Make sure you’ve created plenty of relevant boards to give your pins plenty of destinations.
Tip: Tailwind has a feature called “Board Lists” where you can schedule a pin to multiple boards in one click by grouping all your relevant boards together. You can then use intervals to space out the time between pinning the same pin to stay in Pinterest’s best practices.
18: Legit Blog Content
A pin goes viral on Pinterest when it gets a ton of traffic in a short amount of time. The better the pin continues to do, the more Pinterest will offer that pin in the smart feed. Your entire Pinterest account will do better overall with a viral pin. That’s why it’s important that your blog content fulfills the promise of the pin. If it doesn’t, you’re going to have a lot of dissatisfied customers.
A high bounce rate is when people click over to your website but end up leaving without spending any time on your content or engaging. A high bounce rate makes your blog look bad. Make sure you’re actually writing good stuff to give your readers.
19: Fresh Content
Pinterest likes new content, and if you give Pinterest what it wants, you have a much higher chance of going viral. Pinterest views “fresh content” as new pins that you’ve created, with new images and text. That doesn’t mean it has to be a new blog post. It’s perfectly okay to create new pins for older blog posts–in fact, that’s exactly what you should do! Those new pins can go viral and revive that blog post.

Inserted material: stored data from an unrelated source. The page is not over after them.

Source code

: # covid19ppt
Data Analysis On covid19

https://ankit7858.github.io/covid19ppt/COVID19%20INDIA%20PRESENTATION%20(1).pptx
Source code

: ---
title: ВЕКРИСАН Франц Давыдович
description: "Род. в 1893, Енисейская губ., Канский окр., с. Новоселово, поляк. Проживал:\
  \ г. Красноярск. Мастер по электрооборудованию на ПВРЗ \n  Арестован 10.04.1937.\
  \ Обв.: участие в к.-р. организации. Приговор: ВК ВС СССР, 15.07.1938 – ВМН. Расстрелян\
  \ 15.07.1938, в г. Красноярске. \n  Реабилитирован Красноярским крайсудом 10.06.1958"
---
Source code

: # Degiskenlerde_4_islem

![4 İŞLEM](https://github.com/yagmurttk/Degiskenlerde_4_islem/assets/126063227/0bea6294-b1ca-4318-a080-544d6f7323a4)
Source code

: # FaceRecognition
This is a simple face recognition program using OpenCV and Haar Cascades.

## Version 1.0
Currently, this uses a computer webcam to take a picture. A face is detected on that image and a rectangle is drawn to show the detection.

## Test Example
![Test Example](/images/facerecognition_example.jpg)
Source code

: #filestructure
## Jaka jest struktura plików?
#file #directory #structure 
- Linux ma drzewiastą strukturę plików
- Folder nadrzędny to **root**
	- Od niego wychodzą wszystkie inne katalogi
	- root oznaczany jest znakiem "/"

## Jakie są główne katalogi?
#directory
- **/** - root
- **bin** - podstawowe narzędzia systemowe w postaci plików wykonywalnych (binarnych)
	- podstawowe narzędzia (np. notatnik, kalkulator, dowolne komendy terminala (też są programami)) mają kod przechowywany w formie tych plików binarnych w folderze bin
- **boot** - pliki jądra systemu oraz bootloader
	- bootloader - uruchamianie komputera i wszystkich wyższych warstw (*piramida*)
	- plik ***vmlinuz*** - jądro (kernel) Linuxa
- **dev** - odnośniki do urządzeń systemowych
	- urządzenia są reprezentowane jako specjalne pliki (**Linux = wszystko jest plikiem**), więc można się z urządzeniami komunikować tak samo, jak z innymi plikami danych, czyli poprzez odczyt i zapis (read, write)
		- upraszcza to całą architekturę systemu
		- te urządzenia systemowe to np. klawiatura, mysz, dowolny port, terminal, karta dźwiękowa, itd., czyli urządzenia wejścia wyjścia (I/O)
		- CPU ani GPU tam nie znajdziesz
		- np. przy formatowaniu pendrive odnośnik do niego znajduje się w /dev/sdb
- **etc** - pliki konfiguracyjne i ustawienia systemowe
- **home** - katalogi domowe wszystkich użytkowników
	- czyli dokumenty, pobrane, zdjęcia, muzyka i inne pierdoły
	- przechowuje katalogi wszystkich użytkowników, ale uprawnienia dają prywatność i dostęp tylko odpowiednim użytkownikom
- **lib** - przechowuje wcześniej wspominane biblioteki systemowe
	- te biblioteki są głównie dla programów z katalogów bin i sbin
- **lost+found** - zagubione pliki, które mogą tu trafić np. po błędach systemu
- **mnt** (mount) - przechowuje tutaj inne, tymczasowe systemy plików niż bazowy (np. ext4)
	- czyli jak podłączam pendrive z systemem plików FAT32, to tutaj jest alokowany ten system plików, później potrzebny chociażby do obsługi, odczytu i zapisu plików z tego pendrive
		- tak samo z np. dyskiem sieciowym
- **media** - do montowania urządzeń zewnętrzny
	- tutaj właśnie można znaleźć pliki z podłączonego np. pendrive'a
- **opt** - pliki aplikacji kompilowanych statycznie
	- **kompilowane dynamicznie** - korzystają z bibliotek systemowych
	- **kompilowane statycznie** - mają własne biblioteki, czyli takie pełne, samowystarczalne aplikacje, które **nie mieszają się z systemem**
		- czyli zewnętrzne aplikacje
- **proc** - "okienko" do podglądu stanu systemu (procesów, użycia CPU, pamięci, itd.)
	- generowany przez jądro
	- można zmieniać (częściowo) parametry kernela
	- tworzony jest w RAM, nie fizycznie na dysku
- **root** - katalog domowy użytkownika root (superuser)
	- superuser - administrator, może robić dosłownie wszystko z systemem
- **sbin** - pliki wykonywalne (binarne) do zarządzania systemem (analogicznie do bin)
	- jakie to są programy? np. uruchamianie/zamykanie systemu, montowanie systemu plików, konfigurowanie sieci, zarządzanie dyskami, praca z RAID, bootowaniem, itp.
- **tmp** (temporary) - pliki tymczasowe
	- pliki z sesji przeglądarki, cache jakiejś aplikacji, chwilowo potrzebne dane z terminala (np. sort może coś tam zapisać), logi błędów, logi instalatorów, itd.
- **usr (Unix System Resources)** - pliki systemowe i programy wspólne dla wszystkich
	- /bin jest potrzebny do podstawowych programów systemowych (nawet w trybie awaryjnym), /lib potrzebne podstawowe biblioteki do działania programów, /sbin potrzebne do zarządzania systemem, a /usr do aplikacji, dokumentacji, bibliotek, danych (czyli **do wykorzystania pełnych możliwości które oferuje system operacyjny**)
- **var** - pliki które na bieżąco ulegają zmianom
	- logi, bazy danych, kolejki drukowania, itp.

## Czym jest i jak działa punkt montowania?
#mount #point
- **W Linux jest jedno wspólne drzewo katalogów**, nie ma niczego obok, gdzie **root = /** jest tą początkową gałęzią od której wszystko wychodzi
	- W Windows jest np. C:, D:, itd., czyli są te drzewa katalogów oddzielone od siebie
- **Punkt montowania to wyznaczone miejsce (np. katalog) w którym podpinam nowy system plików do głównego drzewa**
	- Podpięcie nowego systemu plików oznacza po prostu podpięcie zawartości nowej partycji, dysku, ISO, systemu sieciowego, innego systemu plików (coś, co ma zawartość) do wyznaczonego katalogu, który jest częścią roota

20: Experiment with Pins and Follow the Clicks!
Your Pinterest analytics aren’t there for show. That’s your gauge to see what pins are working and what pins aren’t. Track your pins to see which ones perform the best in a 30-day period. That is your audience telling you what they like best. Build all your future pins around the designs and styles that have worked best for you. Follow those click!